How to complete this task
Count the lines in the listing below that hold the string "Gnose". Reply with the number alone.

Information
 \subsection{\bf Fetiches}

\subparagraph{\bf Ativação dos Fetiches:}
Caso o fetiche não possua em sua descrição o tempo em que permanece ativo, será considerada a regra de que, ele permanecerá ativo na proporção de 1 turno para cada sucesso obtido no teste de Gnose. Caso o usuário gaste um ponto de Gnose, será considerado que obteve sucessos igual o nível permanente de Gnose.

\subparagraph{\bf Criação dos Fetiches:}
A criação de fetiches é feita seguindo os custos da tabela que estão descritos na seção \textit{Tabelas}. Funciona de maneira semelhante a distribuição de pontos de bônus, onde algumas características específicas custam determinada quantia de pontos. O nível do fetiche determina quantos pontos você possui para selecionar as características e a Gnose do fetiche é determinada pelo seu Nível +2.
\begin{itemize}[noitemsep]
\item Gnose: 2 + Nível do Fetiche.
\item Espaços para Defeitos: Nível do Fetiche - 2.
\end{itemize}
==
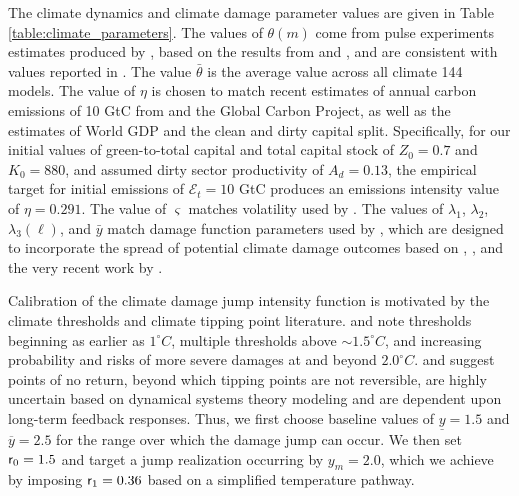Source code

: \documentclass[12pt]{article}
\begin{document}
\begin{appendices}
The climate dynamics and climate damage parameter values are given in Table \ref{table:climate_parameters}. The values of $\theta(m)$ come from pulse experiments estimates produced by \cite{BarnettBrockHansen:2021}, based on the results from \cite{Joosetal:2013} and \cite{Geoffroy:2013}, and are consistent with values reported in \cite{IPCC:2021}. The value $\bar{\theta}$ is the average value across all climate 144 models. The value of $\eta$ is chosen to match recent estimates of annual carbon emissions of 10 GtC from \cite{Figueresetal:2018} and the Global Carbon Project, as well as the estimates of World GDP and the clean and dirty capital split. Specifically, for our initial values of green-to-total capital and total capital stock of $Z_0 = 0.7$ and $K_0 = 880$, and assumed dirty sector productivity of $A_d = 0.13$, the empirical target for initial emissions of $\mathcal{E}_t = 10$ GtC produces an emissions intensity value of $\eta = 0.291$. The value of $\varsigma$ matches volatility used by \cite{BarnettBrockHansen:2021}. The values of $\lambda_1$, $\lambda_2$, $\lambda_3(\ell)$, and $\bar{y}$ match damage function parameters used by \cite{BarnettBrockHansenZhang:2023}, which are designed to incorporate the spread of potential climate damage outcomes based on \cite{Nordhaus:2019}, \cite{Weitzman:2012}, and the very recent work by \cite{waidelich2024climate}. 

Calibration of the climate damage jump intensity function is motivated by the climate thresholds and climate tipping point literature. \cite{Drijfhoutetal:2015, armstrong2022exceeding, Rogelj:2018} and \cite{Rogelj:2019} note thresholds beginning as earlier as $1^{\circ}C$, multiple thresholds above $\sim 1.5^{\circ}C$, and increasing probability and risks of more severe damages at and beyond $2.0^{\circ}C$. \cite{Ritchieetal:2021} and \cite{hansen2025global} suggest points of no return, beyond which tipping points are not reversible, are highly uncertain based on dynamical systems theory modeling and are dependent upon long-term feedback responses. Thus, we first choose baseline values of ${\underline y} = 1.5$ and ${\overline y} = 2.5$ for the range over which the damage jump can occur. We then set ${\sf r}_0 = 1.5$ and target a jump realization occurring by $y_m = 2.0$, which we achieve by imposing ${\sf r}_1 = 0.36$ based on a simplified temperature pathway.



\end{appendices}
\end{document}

Response
3